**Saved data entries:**
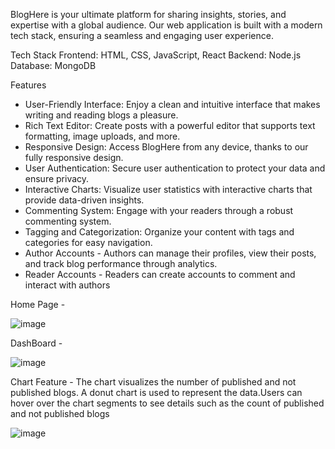 
BlogHere is your ultimate platform for sharing insights, stories, and expertise with a global audience. Our web application is built with a modern tech stack, ensuring a seamless and engaging user experience.

Tech Stack
Frontend: HTML, CSS, JavaScript, React
Backend: Node.js
Database: MongoDB

Features

 - User-Friendly Interface: Enjoy a clean and intuitive interface that makes writing and reading blogs a pleasure.
 - Rich Text Editor: Create posts with a powerful editor that supports text formatting, image uploads, and more.
 - Responsive Design: Access BlogHere from any device, thanks to our fully responsive design.
 - User Authentication: Secure user authentication to protect your data and ensure privacy.
 - Interactive Charts: Visualize user statistics with interactive charts that provide data-driven insights.
 - Commenting System: Engage with your readers through a robust commenting system.
 - Tagging and Categorization: Organize your content with tags and categories for easy navigation.
 - Author Accounts - Authors can manage their profiles, view their posts, and track blog performance through analytics.
 - Reader Accounts - Readers can create accounts to comment and interact with authors

Home Page - 

![image](https://github.com/user-attachments/assets/33e62890-60d2-49c5-b24e-50ca3651bf91)

DashBoard - 

![image](https://github.com/user-attachments/assets/d9ed39e7-fbe6-4d4b-9cbf-47313ef03a5c)



Chart Feature - The chart visualizes the number of published and not published blogs. A donut chart is used to represent the data.Users can hover over the chart segments to see details such as the count of published and not published blogs

![image](https://github.com/user-attachments/assets/93c5eee2-2870-4f30-8e70-10b9b7d55c98)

**EXERCISE DETAILS:**
The lines from the one containing "Chart Feature - The" through the final line of the entries above are to be printed exactly, with nothing added.

**TASK RESPONSE:**
Chart Feature - The chart visualizes the number of published and not published blogs. A donut chart is used to represent the data.Users can hover over the chart segments to see details such as the count of published and not published blogs

![image](https://github.com/user-attachments/assets/93c5eee2-2870-4f30-8e70-10b9b7d55c98)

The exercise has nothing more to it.